Ini sekilas yang penulis tahu tentang Koh Steven. Bagi yang ingin lebih banyak mengetahui beliau, silakan tonton di Youtube, ada banyak sekali video tentang Pemulung Amal ini.

***

Lantas apa hubungannya problem kristenisasi dari masa Buya Hamka hingga Koh Steven? Sudah jamak diketahui bahwa Hamka adalah ulama besar multitalenta yang pernah dimiliki oleh Indonesia. Di antara perhatian yang beragam itu adalah perhatian beliau terhadap problem kristenisasi.

Beliau termasuk ulama yang memiliki kepedulian besar di bidang ini. Itu dibuktikan melalui karya tulis dan aksi nyata. Banyak sekali yang masuk Islam atas bimbingan beliau.

Termasuk orang keturunan China, yang di antara mereka ada disebut sebagai anak ke-11 dari Buya Hamka (untuk masalah ini bisa dirujuk dalam buku Rusydi Hamka, “Buya Hamka Pribadi & Martabat”), seperti Jusuf Hamka (Babah Alun/Joseph Alun).

Terkait hal ini, Buya Hamka pernah menulis, “Penulis,” maksudnya Buya Hamka, “hampir tiap hari menerima kedatangan pemuda Kristen masuk Islam.

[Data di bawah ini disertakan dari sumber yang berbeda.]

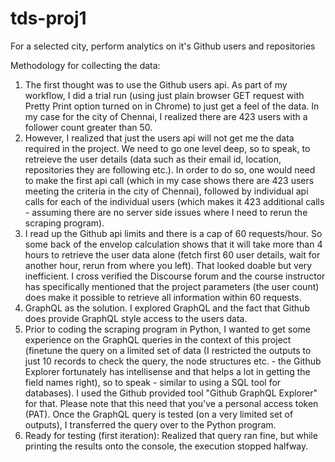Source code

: # tds-proj1
For a selected city, perform analytics on it's Github users and repositories 

Methodology for collecting the data:  
1. The first thought was to use the Github users api. As part of my workflow, I did a trial run (using just plain browser GET request with Pretty Print option turned on in Chrome) to just get a feel of the data. In my case for the city of Chennai, I realized there are 423 users with a follower count greater than 50.  
2. However, I realized that just the users api will not get me the data required in the project. We need to go one level deep, so to speak, to retreieve the user details (data such as their email id, location, repositories they are following etc.). In order to do so, one would need to make the first api call (which in my case shows there are 423 users meeting the criteria in the city of Chennai), followed by individual api calls for each of the individual users (which makes it 423 additional calls - assuming there are no server side issues where I need to rerun the scraping program).
3. I read up the Github api limits and there is a cap of 60 requests/hour. So some back of the envelop calculation shows that it will take more than 4 hours to retrieve the user data alone (fetch first 60 user details, wait for another hour, rerun from where you left). That looked doable but very inefficient. I cross verified the Discourse forum and the course instructor has specifically mentioned that the project parameters (the user count) does make it possible to retrieve all information within 60 requests.
4. GraphQL as the solution. I explored GraphQL and the fact that Github does provide GraphQL style access to the users data.
5. Prior to coding the scraping program in Python, I wanted to get some experience on the GraphQL queries in the context of this project (finetune the query on a limited set of data (I restricted the outputs to just 10 records to check the query, the node structures etc. - the Github Explorer fortunately has intellisense and that helps a lot in getting the field names right), so to speak - similar to using a SQL tool for databases). I used the Github provided tool "Github GraphQL Explorer" for that. Please note that this need that you've a personal access token (PAT). Once the GraphQL query is tested (on a very limited set of outputs), I transferred the query over to the Python program.
6. Ready for testing (first iteration): Realized that query ran fine, but while printing the results onto the console, the execution stopped halfway. 
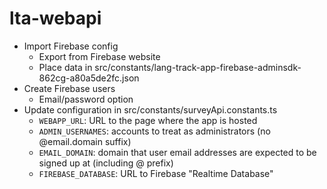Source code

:# lta-webapi

- Import Firebase config
    - Export from Firebase website
    - Place data in src/constants/lang-track-app-firebase-adminsdk-862cg-a80a5de2fc.json
- Create Firebase users
    - Email/password option
- Update configuration in src/constants/surveyApi.constants.ts
    - `WEBAPP_URL`: URL to the page where the app is hosted
    - `ADMIN_USERNAMES`: accounts to treat as administrators (no @email.domain suffix)
    - `EMAIL_DOMAIN`: domain that user email addresses are expected to be signed up at (including @ prefix)
    - `FIREBASE_DATABASE`: URL to Firebase "Realtime Database"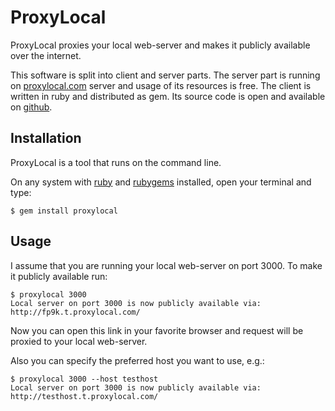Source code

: # ProxyLocal

ProxyLocal proxies your local web-server and makes it publicly
available over the internet.

This software is split into client and server parts. The server part is
running on [proxylocal.com] server and usage of its resources is free.
The client is written in ruby and distributed as gem. Its source code is
open and available on [github].

## Installation

ProxyLocal is a tool that runs on the command line.

On any system with [ruby] and [rubygems] installed, open your terminal
and type:

    $ gem install proxylocal

## Usage

I assume that you are running your local web-server on port 3000. To make it
publicly available run:

    $ proxylocal 3000
    Local server on port 3000 is now publicly available via:
    http://fp9k.t.proxylocal.com/

Now you can open this link in your favorite browser and request will
be proxied to your local web-server.

Also you can specify the preferred host you want to use, e.g.:

    $ proxylocal 3000 --host testhost
    Local server on port 3000 is now publicly available via:
    http://testhost.t.proxylocal.com/

[proxylocal.com]: http://proxylocal.com/
[ruby]: http://www.ruby-lang.org/en/downloads/
[rubygems]: https://rubygems.org/pages/download
[github]: https://github.com/proxylocal/proxylocal-gem
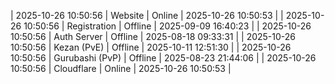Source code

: | 2025-10-26 10:50:56 | Website | Online | 2025-10-26 10:50:53 |
| 2025-10-26 10:50:56 | Registration | Offline | 2025-09-09 16:40:23 |
| 2025-10-26 10:50:56 | Auth Server | Offline | 2025-08-18 09:33:31 |
| 2025-10-26 10:50:56 | Kezan (PvE) | Offline | 2025-10-11 12:51:30 |
| 2025-10-26 10:50:56 | Gurubashi (PvP) | Offline | 2025-08-23 21:44:06 |
| 2025-10-26 10:50:56 | Cloudflare | Online | 2025-10-26 10:50:53 |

Ada dari Protestan, ada dari Katholik, ada laki-laki dan perempuan.”

Di antara karya tulis beliau di bidang ini misalnya “Umat Islam Menghadapi Tantangan Kristenisasi”. Ada juga yang bertebaran melalui berbagai majalah. Semuanya itu menunjukkan kesungguhan beliau dalam memperhatikan dan mencari solusi masalah ini. Ini sekilas tentang Buya Hamka.

***

Lalu sekali lagi, apa kaitannya problem kristenisasi yang dihadapi Buya Hamka dengan masa Koh Steven? Meski belum pernah ada perjumpaan fisik antara keduanya, cuma kita bisa menyambungkan problem Kristenisasi yang dihadapi oleh dua sosok pemerhati dan praktisi problem kristenisasi ini.

Misalnya, masalah peternakan babi yang sengaja dilakukan oleh orang Kristen di kampung-kampung baru yang mereka tinggal di dalamnya. Pada tahun 1979, dalam rubrik Dari Hati Ke Hati, Buya Hamka menulis artikel berjudul “Hak-hak Azasi Manusia dan Pendirian Gereja” (Panjimas, 263, XX [1979]).

Di dalam artikel itu Hamka mengungkap fakta bahwa setelah Kesultanan Serdang (Sumatra Utara) di bawah kuasa Sultan Sulaiman Syariful Alamsyah sudah tidak ada, orang-orang Kristen berlomba-lomba menduduki tanah kosong di daerah itu. Didirikanlah rumah dan geraja.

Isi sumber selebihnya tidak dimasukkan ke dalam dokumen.